* Stored data *

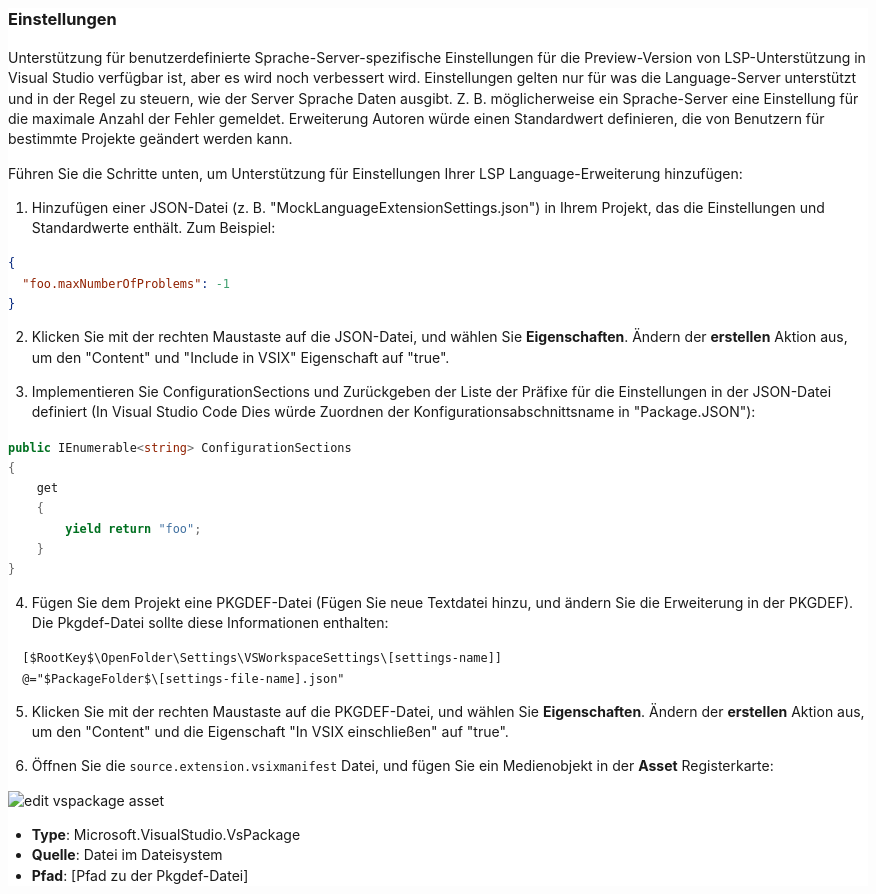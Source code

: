 ### <a name="settings"></a>Einstellungen

Unterstützung für benutzerdefinierte Sprache-Server-spezifische Einstellungen für die Preview-Version von LSP-Unterstützung in Visual Studio verfügbar ist, aber es wird noch verbessert wird. Einstellungen gelten nur für was die Language-Server unterstützt und in der Regel zu steuern, wie der Server Sprache Daten ausgibt. Z. B. möglicherweise ein Sprache-Server eine Einstellung für die maximale Anzahl der Fehler gemeldet. Erweiterung Autoren würde einen Standardwert definieren, die von Benutzern für bestimmte Projekte geändert werden kann.

Führen Sie die Schritte unten, um Unterstützung für Einstellungen Ihrer LSP Language-Erweiterung hinzufügen:

1. Hinzufügen einer JSON-Datei (z. B. "MockLanguageExtensionSettings.json") in Ihrem Projekt, das die Einstellungen und Standardwerte enthält. Zum Beispiel:

  ```json
  {
    "foo.maxNumberOfProblems": -1
  }
  ```
2. Klicken Sie mit der rechten Maustaste auf die JSON-Datei, und wählen Sie **Eigenschaften**. Ändern der **erstellen** Aktion aus, um den "Content" und "Include in VSIX" Eigenschaft auf "true".

3. Implementieren Sie ConfigurationSections und Zurückgeben der Liste der Präfixe für die Einstellungen in der JSON-Datei definiert (In Visual Studio Code Dies würde Zuordnen der Konfigurationsabschnittsname in "Package.JSON"):

  ```csharp
  public IEnumerable<string> ConfigurationSections
  {
      get
      {
          yield return "foo";
      }
  }
  ```
4. Fügen Sie dem Projekt eine PKGDEF-Datei (Fügen Sie neue Textdatei hinzu, und ändern Sie die Erweiterung in der PKGDEF). Die Pkgdef-Datei sollte diese Informationen enthalten:

  ```xml
    [$RootKey$\OpenFolder\Settings\VSWorkspaceSettings\[settings-name]]
    @="$PackageFolder$\[settings-file-name].json"
  ```

5. Klicken Sie mit der rechten Maustaste auf die PKGDEF-Datei, und wählen Sie **Eigenschaften**. Ändern der **erstellen** Aktion aus, um den "Content" und die Eigenschaft "In VSIX einschließen" auf "true".

6. Öffnen Sie die `source.extension.vsixmanifest` Datei, und fügen Sie ein Medienobjekt in der **Asset** Registerkarte:

  ![edit vspackage asset](media/lsp-add-vspackage-asset.png)

  * **Type**: Microsoft.VisualStudio.VsPackage
  * **Quelle**: Datei im Dateisystem
  * **Pfad**: [Pfad zu der Pkgdef-Datei]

* Exercise directions *
Word for word, give the data above again, without any images.

* Final answer *
Source code

: ### <a name="settings"></a>Einstellungen

Unterstützung für benutzerdefinierte Sprache-Server-spezifische Einstellungen für die Preview-Version von LSP-Unterstützung in Visual Studio verfügbar ist, aber es wird noch verbessert wird. Einstellungen gelten nur für was die Language-Server unterstützt und in der Regel zu steuern, wie der Server Sprache Daten ausgibt. Z. B. möglicherweise ein Sprache-Server eine Einstellung für die maximale Anzahl der Fehler gemeldet. Erweiterung Autoren würde einen Standardwert definieren, die von Benutzern für bestimmte Projekte geändert werden kann.

Führen Sie die Schritte unten, um Unterstützung für Einstellungen Ihrer LSP Language-Erweiterung hinzufügen:

1. Hinzufügen einer JSON-Datei (z. B. "MockLanguageExtensionSettings.json") in Ihrem Projekt, das die Einstellungen und Standardwerte enthält. Zum Beispiel:

  ```json
  {
    "foo.maxNumberOfProblems": -1
  }
  ```
2. Klicken Sie mit der rechten Maustaste auf die JSON-Datei, und wählen Sie **Eigenschaften**. Ändern der **erstellen** Aktion aus, um den "Content" und "Include in VSIX" Eigenschaft auf "true".

3. Implementieren Sie ConfigurationSections und Zurückgeben der Liste der Präfixe für die Einstellungen in der JSON-Datei definiert (In Visual Studio Code Dies würde Zuordnen der Konfigurationsabschnittsname in "Package.JSON"):

  ```csharp
  public IEnumerable<string> ConfigurationSections
  {
      get
      {
          yield return "foo";
      }
  }
  ```
4. Fügen Sie dem Projekt eine PKGDEF-Datei (Fügen Sie neue Textdatei hinzu, und ändern Sie die Erweiterung in der PKGDEF). Die Pkgdef-Datei sollte diese Informationen enthalten:

  ```xml
    [$RootKey$\OpenFolder\Settings\VSWorkspaceSettings\[settings-name]]
    @="$PackageFolder$\[settings-file-name].json"
  ```

5. Klicken Sie mit der rechten Maustaste auf die PKGDEF-Datei, und wählen Sie **Eigenschaften**. Ändern der **erstellen** Aktion aus, um den "Content" und die Eigenschaft "In VSIX einschließen" auf "true".

6. Öffnen Sie die `source.extension.vsixmanifest` Datei, und fügen Sie ein Medienobjekt in der **Asset** Registerkarte:

  ![edit vspackage asset](media/lsp-add-vspackage-asset.png)

  * **Type**: Microsoft.VisualStudio.VsPackage
  * **Quelle**: Datei im Dateisystem
  * **Pfad**: [Pfad zu der Pkgdef-Datei]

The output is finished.